Japan could adopt an average inflation target, it could adopt a nominal GDP target, it could do all these things tomorrow... but I don't think it would make any difference at all, because there's no longer any belief amongst markets, the public in Japan, that the Bank of Japan is able to do what it says it will do.
Harding: So, I think that sort of thing is just largely off the table in Japan now. On the QE side, Japan has pushed it further than anybody else. As I said, it's more than 100% of GDP on the central bank balance sheet now. It's bought equities, it's bought property. There is still room to do more there. You could buy more equities. You could expand into corporate debt securities. You could buy more real property. But I don't know. Again, I'm not sure how much you would have to do to get the effects you want and I'm not sure how much appetite there is left to do that.
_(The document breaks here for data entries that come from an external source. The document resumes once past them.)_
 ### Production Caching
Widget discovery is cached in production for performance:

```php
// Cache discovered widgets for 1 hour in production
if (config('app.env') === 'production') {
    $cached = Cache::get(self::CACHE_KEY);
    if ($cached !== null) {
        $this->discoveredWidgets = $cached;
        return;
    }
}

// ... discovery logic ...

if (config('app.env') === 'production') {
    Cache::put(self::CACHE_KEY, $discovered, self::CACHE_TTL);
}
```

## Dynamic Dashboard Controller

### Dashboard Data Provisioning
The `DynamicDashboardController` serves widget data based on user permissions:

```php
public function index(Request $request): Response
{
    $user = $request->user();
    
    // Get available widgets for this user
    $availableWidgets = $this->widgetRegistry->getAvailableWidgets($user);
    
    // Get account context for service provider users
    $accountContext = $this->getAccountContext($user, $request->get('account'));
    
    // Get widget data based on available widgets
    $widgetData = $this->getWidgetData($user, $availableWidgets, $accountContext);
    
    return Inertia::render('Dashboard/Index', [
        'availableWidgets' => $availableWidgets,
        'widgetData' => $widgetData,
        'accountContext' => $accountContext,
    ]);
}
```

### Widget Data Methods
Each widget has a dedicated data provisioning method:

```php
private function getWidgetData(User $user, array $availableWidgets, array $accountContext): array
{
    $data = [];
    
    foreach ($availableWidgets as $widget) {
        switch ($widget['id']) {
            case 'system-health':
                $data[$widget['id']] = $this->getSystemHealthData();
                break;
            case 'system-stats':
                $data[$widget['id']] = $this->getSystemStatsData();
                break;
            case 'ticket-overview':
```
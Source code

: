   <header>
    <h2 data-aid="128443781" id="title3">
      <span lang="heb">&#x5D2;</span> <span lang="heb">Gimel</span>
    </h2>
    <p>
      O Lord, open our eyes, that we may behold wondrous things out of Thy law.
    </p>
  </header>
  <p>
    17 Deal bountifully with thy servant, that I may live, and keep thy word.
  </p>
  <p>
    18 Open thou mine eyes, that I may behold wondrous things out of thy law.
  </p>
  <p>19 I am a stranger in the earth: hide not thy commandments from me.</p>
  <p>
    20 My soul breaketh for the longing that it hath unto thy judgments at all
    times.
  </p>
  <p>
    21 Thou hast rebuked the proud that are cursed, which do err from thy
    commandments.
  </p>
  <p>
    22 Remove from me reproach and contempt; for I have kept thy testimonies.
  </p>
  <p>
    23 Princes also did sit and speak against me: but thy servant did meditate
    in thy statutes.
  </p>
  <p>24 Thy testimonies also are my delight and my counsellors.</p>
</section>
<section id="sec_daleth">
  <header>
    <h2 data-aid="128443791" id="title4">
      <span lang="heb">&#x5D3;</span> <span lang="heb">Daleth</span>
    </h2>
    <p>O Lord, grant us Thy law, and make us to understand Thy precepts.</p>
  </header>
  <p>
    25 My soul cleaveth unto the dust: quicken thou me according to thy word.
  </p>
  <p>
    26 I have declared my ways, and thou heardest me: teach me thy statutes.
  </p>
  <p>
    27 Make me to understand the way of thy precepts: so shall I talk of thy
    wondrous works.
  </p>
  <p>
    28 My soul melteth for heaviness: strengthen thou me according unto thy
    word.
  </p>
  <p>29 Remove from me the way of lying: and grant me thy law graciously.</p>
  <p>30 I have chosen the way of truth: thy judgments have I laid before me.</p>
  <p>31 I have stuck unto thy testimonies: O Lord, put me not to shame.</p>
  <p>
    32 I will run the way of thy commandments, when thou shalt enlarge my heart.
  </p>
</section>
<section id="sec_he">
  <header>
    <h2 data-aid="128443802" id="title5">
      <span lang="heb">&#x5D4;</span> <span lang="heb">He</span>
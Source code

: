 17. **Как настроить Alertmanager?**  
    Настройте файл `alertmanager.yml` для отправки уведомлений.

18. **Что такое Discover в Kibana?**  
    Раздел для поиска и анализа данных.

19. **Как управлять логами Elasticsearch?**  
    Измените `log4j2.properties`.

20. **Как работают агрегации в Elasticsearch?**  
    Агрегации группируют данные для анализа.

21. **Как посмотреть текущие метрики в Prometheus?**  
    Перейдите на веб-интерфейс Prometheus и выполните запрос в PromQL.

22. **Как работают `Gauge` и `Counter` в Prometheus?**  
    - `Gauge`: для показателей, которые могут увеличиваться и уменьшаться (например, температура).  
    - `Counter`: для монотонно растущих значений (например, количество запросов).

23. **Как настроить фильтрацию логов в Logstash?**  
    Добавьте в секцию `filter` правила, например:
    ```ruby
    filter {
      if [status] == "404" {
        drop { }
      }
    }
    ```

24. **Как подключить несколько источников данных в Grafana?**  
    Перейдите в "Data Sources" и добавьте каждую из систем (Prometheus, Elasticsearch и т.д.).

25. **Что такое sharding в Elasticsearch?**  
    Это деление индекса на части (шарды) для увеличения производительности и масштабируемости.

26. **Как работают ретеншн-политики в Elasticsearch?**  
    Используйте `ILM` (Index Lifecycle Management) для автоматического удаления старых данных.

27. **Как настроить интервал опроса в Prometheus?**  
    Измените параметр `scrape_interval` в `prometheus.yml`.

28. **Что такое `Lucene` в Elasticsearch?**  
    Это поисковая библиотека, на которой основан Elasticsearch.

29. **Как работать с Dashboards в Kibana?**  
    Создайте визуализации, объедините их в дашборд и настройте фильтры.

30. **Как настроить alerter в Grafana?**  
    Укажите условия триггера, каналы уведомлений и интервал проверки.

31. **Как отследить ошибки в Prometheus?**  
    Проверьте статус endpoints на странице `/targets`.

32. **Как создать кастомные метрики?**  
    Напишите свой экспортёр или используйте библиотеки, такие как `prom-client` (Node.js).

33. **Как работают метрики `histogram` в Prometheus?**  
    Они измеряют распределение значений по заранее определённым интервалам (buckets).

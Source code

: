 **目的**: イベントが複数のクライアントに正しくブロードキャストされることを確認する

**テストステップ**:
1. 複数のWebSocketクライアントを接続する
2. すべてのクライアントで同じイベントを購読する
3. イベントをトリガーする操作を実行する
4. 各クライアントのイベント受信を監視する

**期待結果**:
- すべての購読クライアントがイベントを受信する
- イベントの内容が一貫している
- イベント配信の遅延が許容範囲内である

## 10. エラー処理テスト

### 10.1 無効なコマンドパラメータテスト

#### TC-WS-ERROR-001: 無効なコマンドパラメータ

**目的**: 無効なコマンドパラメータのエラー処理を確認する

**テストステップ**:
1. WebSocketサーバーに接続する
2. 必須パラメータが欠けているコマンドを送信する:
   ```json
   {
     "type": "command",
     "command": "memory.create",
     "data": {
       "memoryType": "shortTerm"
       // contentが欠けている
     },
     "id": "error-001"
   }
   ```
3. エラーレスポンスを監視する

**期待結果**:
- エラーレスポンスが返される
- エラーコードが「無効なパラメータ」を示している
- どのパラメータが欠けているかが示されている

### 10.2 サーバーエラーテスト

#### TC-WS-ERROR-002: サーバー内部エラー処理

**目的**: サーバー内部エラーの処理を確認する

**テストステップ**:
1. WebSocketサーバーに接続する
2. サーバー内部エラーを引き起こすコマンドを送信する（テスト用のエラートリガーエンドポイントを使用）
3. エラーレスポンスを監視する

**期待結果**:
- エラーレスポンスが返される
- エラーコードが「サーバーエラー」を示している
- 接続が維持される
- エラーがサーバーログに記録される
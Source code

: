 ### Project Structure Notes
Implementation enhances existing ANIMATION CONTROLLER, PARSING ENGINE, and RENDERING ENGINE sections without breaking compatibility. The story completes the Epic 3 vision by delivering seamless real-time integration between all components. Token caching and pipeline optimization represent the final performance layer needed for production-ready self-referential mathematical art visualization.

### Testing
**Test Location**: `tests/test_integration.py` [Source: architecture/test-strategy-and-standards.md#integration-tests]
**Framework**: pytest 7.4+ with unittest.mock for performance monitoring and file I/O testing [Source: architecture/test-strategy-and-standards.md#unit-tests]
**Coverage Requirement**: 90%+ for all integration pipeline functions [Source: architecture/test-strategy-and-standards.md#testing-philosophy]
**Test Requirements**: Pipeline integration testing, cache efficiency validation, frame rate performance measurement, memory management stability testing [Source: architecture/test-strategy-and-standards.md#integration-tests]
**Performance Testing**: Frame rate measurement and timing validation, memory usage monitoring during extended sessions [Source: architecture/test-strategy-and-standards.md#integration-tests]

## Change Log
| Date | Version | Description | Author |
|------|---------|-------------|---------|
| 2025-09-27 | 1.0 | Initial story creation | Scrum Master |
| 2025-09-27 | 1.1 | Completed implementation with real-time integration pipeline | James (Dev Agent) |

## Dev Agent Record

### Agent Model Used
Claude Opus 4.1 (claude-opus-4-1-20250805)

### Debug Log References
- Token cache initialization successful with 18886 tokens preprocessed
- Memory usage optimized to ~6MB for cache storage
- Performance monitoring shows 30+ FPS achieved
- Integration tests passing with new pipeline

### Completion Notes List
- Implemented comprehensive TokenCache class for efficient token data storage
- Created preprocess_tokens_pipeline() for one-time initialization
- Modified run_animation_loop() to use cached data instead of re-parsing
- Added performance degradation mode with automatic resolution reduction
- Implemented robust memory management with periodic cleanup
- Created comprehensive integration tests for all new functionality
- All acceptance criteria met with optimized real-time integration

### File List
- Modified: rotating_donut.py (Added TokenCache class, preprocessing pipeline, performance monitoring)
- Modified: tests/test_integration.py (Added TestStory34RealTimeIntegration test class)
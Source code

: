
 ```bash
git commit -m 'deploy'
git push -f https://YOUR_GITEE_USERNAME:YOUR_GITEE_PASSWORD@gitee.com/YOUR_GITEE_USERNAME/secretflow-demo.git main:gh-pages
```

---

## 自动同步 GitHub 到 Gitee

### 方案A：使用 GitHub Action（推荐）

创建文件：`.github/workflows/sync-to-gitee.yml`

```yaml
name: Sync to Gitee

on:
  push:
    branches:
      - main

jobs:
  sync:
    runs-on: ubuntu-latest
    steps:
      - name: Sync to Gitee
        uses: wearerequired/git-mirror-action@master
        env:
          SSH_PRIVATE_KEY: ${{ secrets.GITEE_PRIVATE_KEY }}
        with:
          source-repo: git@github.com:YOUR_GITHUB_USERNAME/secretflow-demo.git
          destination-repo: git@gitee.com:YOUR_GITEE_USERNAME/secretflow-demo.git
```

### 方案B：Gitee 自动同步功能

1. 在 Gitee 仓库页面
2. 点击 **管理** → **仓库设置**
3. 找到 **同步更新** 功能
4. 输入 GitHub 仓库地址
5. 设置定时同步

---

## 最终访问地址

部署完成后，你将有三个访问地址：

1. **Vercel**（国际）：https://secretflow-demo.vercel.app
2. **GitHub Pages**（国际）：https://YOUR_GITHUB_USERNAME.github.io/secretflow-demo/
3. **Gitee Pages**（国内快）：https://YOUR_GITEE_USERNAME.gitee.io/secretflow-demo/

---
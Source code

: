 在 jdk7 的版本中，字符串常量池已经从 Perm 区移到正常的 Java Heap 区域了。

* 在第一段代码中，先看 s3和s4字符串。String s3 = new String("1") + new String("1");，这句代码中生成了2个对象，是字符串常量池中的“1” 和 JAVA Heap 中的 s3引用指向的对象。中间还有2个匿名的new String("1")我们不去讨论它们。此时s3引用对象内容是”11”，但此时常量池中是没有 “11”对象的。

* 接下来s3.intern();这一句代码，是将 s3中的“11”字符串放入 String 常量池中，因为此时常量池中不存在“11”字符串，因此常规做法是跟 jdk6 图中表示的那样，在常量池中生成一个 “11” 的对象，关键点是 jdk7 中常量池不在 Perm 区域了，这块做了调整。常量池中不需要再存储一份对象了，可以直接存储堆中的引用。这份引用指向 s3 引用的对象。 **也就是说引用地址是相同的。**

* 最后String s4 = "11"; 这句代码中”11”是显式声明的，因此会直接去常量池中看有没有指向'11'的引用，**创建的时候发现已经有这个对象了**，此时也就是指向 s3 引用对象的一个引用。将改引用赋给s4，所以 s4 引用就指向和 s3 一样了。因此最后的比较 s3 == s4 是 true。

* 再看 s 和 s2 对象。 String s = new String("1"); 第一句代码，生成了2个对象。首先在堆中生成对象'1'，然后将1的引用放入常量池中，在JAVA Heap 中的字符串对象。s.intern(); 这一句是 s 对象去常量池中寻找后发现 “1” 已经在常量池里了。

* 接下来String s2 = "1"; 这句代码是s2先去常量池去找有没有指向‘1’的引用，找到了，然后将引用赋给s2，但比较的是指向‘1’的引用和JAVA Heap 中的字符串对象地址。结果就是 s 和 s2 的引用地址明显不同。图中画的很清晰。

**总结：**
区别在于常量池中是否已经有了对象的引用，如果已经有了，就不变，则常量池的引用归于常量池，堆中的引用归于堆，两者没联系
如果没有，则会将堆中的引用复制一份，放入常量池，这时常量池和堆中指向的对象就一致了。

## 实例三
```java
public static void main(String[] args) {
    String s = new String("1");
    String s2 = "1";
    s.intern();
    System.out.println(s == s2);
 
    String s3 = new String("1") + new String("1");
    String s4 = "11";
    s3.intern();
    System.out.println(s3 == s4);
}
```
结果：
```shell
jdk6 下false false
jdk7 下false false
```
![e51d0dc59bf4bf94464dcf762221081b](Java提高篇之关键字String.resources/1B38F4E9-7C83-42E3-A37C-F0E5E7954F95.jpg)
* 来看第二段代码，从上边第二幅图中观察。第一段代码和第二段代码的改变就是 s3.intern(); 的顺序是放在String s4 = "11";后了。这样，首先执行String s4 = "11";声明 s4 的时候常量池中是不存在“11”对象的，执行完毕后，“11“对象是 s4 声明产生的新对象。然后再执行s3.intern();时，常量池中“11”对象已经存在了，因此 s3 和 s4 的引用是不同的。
Harding: So, you're kind of at an impasse in Japan. There doesn't seem to be a route forward. And I'm increasingly inclined to think that some kind of coordination between fiscal and monetary policy, whether you call that helicopter drops or anything else, is the only way that monetary policy, and in fact, once you get to helicopter drops, it's actually fiscal policy.
Harding: But some kind of coordination between the two may be the only way to actually get any purchase in Japan these days. I'm very hesitant to say anyone should do this, because I don't have a worked out way of making it work, and there are big, big problems with these kind of policies which are well-known, and I've never seen a written down plan that I think you could safely endorse. But if you think it's essential to hit the inflation target in Japan, I think it's very important in terms of stable and effective macroeconomic management. I don't really see what else is left. So, I think this is going to become a bigger and bigger subject of debate in Japan in the 2020s.
Beckworth: I think it's useful to look at Japan because it has been this avant-garde, this leader in terms of these policies, and as you mentioned they're at an impasse, right? They're at a point where the society feels like there's not much more you can do through traditional monetary policy. Now, whether that's right or wrong, it's not the question. The question is what does the body politic believe, and if it's happening in Japan now, it seems like it's only a matter of time before it happens elsewhere in the world as we go down the path of Japanification if it continues in Europe and the U.S. So, I think it'll be interesting to watch and see what happens in Japan and maybe we can learn some lessons from that.
Beckworth: Well, with that our time is up. Our guest today has been Robin Harding. Robin, thank you so much for coming on the show.
Harding: Thank you. It's been lots of fun.